MARY ALEXANDER • 20 JUNE 2024


“CAME TO SA ON A WHEELBARROW AND LEFT WITH R17 MILLION!”

That’s the common caption for a photo of a man carrying a heavily pregnant woman in a wheelbarrow, circulating on social media in South Africa since late May 2024.*

It continues: “The court has awarded R17,2 million to an undocumented Zimbabwean woman whose newborn suffered cerebral palsy as a result of negligence by hospital staff at public hospital in Limpopo.”

One user making the claim is the X/Twitter account Dudula News. The account is allied to South Africa’s anti-migrant social movement Operation Dudula. Its post has been liked more than 1,000 times.

Zimbabwe lies on the northern border of South Africa’s Limpopo province. Operation Dudula opposes the migration of people from elsewhere on the continent into South Africa. In isiZulu, “dudula” means “force out” or “push back”.

Supporters of the movement complain that migrants take local jobs and use public services such as healthcare.

But does the photo really show a pregnant woman who came to South Africa in a wheelbarrow, and left the country with R17 million after a Limpopo hospital’s negligence left her newborn brain damaged?

Photo snapped in Zimbabwe capital in 2008

A reverse image search reveals that while the pregnant woman in the wheelbarrow was Zimbabwean, the photo doesn’t show her “coming to South Africa”. More than this, the photo was shot in December 2008 – almost 16 years ago.
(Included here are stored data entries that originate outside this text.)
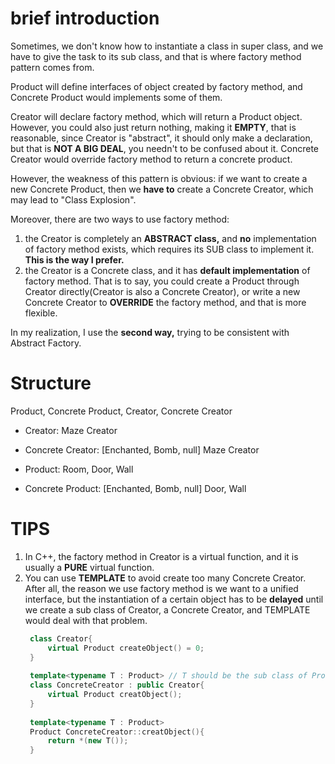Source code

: # brief introduction

Sometimes, we don't know how to instantiate a class in super class, and we have to give the task to its sub class, and that is where factory method pattern comes from.

Product will define interfaces of object created by factory method, and Concrete Product would implements some of them.  

Creator will declare factory method, which will return a Product object. However, you could also just return nothing, making it **EMPTY**, that is reasonable, since Creator is "abstract", it should only make a declaration, but that is **NOT A BIG DEAL**, you needn't to be confused about it. Concrete Creator would override factory method to return a concrete product. 

However, the weakness of this pattern is obvious: if we want to create a new Concrete Product, then we **have to** create a Concrete Creator, which may lead to "Class Explosion".

Moreover, there are two ways to use factory method: 

1. the Creator is completely an **ABSTRACT class,** and **no** implementation of factory method exists, which requires its SUB class to implement it. **This is the way I prefer.**
2. the Creator is a Concrete class, and it has **default implementation** of factory method. That is to say, you could create a Product through Creator directly(Creator is also a Concrete Creator), or write a new Concrete Creator to **OVERRIDE** the factory method, and that is more flexible.

In my realization, I use the **second way,**  trying to be consistent with Abstract Factory.

# Structure

Product, Concrete Product, Creator, Concrete Creator

- Creator: Maze Creator

- Concrete Creator: [Enchanted, Bomb, null] Maze Creator

- Product: Room, Door, Wall

- Concrete Product: [Enchanted, Bomb, null] Door, Wall



# TIPS

1. In C++, the factory method in Creator is a virtual function, and it is usually a **PURE** virtual function.
2. You can use **TEMPLATE** to avoid create too many Concrete Creator. After all, the reason we use factory method is we want to a unified interface, but the instantiation of a certain object has to be **delayed** until we create a sub class of Creator, a Concrete Creator, and TEMPLATE would deal with that problem.
   ```C++
    class Creator{
        virtual Product createObject() = 0;
    }
    
    template<typename T : Product> // T should be the sub class of Product.
    class ConcreteCreator : public Creator{
        virtual Product creatObject();
    }
    
    template<typename T : Product>
    Product ConcreteCreator::creatObject(){
        return *(new T());
    }
   ```

   
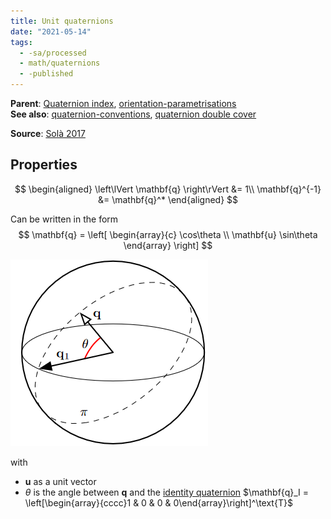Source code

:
```yaml
---
title: Unit quaternions
date: "2021-05-14"
tags:
  - -sa/processed
  - math/quaternions
  - -published
---
```


**Parent**: [Quaternion index](rotations/quaternion-index.md), [orientation-parametrisations](orientation-parametrisations.md)  
**See also**: [quaternion-conventions](studienarbeit/quaternion-conventions.md), [quaternion double cover](rotations/quaternion-double-cover.md)

**Source**: [Solà 2017](solà-2017-quaternion-kinematics-for-eskf.md)

## Properties
$$
\begin{aligned}
\left\lVert \mathbf{q} \right\rVert &= 1\\
\mathbf{q}^{-1} &= \mathbf{q}^*
\end{aligned}
$$

Can be written in the form
$$
\mathbf{q} = \left[ \begin{array}{c}
	\cos\theta \\ \mathbf{u} \sin\theta
	\end{array} \right]
$$

![](/_img/quaternion_definition.png)

with
* $\mathbf{u}$ as a unit vector
* $\theta$ is the angle between $\mathbf{q}$ and the
	[identity quaternion](rotations/identity-quaternion.md)
	$\mathbf{q}_I = \left[\begin{array}{cccc}1 & 0 & 0 & 0\end{array}\right]^\text{T}$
It was taken by veteran Associated Press photographer Tsvangirayi Mukwazhi. On the AP Newsroom website, its caption reads: “Misheck Bunyira carries his wife, Janet in the late stages of pregnancy to hospital by wheelbarrow in Epworth, Harare, Wednesday, Dec. 17, 2008.”

Harare is Zimbabwe’s capital, and far from South Africa. The woman was being taken by wheelbarrow to a hospital in Zimbabwe, not South Africa.

In April 2024 Dudula News posted the same photo on X with the caption: “ZIMBABWE: MAN TRANSPORTS WIFE TO SA HOSPITAL! A Zimbabwean man with a good education wheeled his pregnant wife to a hospital in Musina.”

Musina is a town in Limpopo on the Zimbabwe border. But again, the claim is not true.

North West high court orders damages for 2013 negligence

There is some truth to the claim that a woman originally from Zimbabwe whose newborn was left brain damaged by hospital negligence was recently awarded R17 million in damages by a South African court.

But the negligence was in 2013, the hospital in North West – the province to the west of Limpopo – and the woman is not “undocumented”. And she’s not the woman in the photo.

On 16 May 2024 the North West high court ordered the head of the province’s health department to pay the mother of a severely brain-damaged 12-year-old child R17.3 million for the negligence of the hospital where the child was born.

The child suffered oxygen deprivation at birth, cannot sit unsupported and cannot speak. The court found the health department was “100% responsible” for the child’s disability.

The mother came to South Africa from Zimbabwe in 2005. She has had her Zimbabwean exemption permit since 2010, and so is not “undocumented”.

The health department’s lawyers had argued that she should be paid lesser damages because she is a Zimbabwean citizen. This was rejected by the judge, who said South Africa’s constitution gave equal protection to all.

The false and xenophobic claim mangles two separate events.